Franzino, quasi todo nervatura e sensibilidade, Guilherme de Almeida,
à semelhança dos velhos instrumentos gregos, que resoavam
à menor caricia das aragens, vae-se desmanchando em poemas,
em rythmos, em poesias, deslumbrando-nos com a sua multiplicidade
literaria, trabalho ainda não visto em poetas nossos. Com os
olhos ainda maravilhados pelo "Encantamento" e pelas fortes
refracções do "Meu", eis que hoje todo nos
enchemos de viva alegria com as paginas do seu novo poema, cujo prefacio,
a transbordar de subtilezas engraçadas, aqui deixamos para
que a todos surprehenda com as suas flagrantes contradicções.
"Si um homem conseguisse exprimir o que sente, perderia a faculdade
de pensar.
É para não dizerem o que sentem que os homens pensam.
Uma creatura sincera dá a impressão de que está
dizendo o que sente.
Sinceridade é falta de espírito.
A arte é puramente espiritual. Ella não diz verdades:
diz mentiras bellas. Não adianta nada dizer verdades: quem
ouve fica apenas sabendo. Não é preciso que alguem
"fique sabendo"; é preciso que todos "fiquem
imaginando".
A verdade é o tédio da imaginação.
Saber é um horror. Uma cousa só é bella emquanto
não é sabida: o céu, a alma... Não ha
suggestões possiveis no binomio de Newton.
Si a natureza fosse bella, a arte não teria razão
de ser.
A natureza é o que de ha mais verdadeiro; a arte é
o que ha de mais falso. Mas, entre uma incommodativa aurora boreal
e o scenario do Principe Igor, um homem decente não hesita:
vae direito ao scenario de Bakst.
Porque é preciso que exista a verdade e que exista a belleza,
sinão não poderia haver homens de máo gosto
e homens de bom gosto.
Uma cousa só tem razão de ser emquanto encerra uma
intenção de belleza. A verdade não tem intenções.
É muito mais bello acreditar numa mentira do que numa verdade.
Para que a verdade fosse bella, foi preciso pôl-a dentro de
uma linda mentira: a cisterna da lenda.
Em rigor, não ha verdade nem mentira: ha pessoas que acreditam
e pessoas que não acreditam. A gente só tem necessidade
de acreditar nas cousas incriveis. Ninguem tem vontade de que "aconteça"
um romance de Zola; todos têm vontade de que "aconteça"
um conto de Perrault.
Porisso é que ha deistas. Deus é perfeitamente inverosimil.
Os atheus são homens que com certeza já viram Deus.

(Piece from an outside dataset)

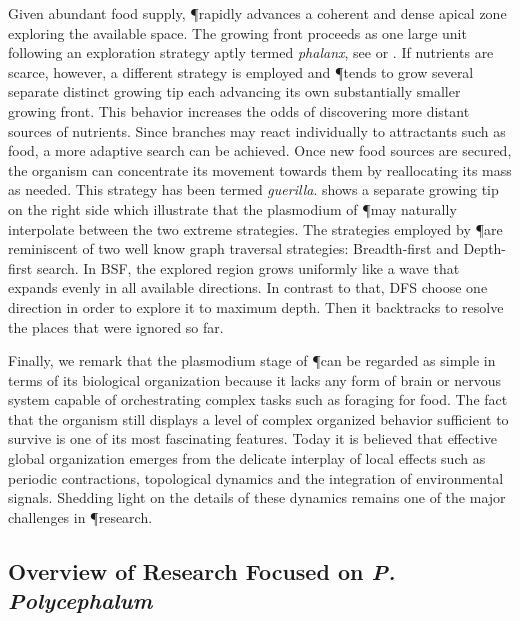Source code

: 		Given abundant food supply, \P rapidly advances a coherent and dense apical zone exploring the available space. The growing front proceeds as one large unit following an exploration strategy aptly termed \emph{phalanx}, see  or . If nutrients are scarce, however, a different strategy is employed and \P tends to grow several separate distinct growing tip each advancing its own substantially smaller growing front. This behavior increases the odds of discovering more distant sources of nutrients. Since branches may react individually to attractants such as food, a more adaptive search can be achieved. Once new food sources are secured, the organism can concentrate its movement towards them by reallocating its mass as needed. This strategy has been termed \emph{guerilla}.  shows a separate growing tip on the right side which illustrate that the plasmodium of \P may naturally interpolate between the two extreme strategies. The strategies employed by \P are reminiscent of two well know graph traversal strategies: Breadth-first and Depth-first search. In BSF, the explored region grows uniformly like a wave that expands evenly in all available directions. In contrast to that, DFS choose one direction in order to explore it to maximum depth. Then it backtracks to resolve the places that were ignored so far.

		Finally, we remark that the plasmodium stage of \P can be regarded as simple in terms of its biological organization because it lacks any form of brain or nervous system capable of orchestrating complex tasks such as foraging for food. The fact that the organism still displays a level of complex organized behavior sufficient to survive is one of its most fascinating features. Today it is believed that effective global organization emerges from the delicate interplay of local effects such as periodic contractions, topological dynamics and the integration of environmental signals. Shedding light on the details of these dynamics remains one of the major challenges in \P research.

		\FloatBarrier

	\subsection{Overview of Research Focused on \textit{P. Polycephalum}}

A arte é assim: a arte é como Deus. Todos os homens,
querendo assemelhar-se a Deus , criam ou destróem. É
o que justifica haver artistas e haver criticos. Aquelles criam
suggerindo; estes destróem explicando.
Quando um artista não é comprehendido, naturalmente
é porque um critico já tentou explical-o.
Explicar é completar. Sómente as cousas incompletas
é que são perfeitas, porque não satisfazem.
Uma grande obra de arte é sempre incompleta: tem a perfeição
de não satisfazer, isto é, de não cançar
nunca.
***
Mas não ha nada mais inutil do que discutir arte. Só
se discutem convicções. Em arte não ha convecções.
O facto de ter um homem uma convicção prova, quando
muito, que elle foi inferior a quem o convenceu.
O artista é um sêr absolutamente superior."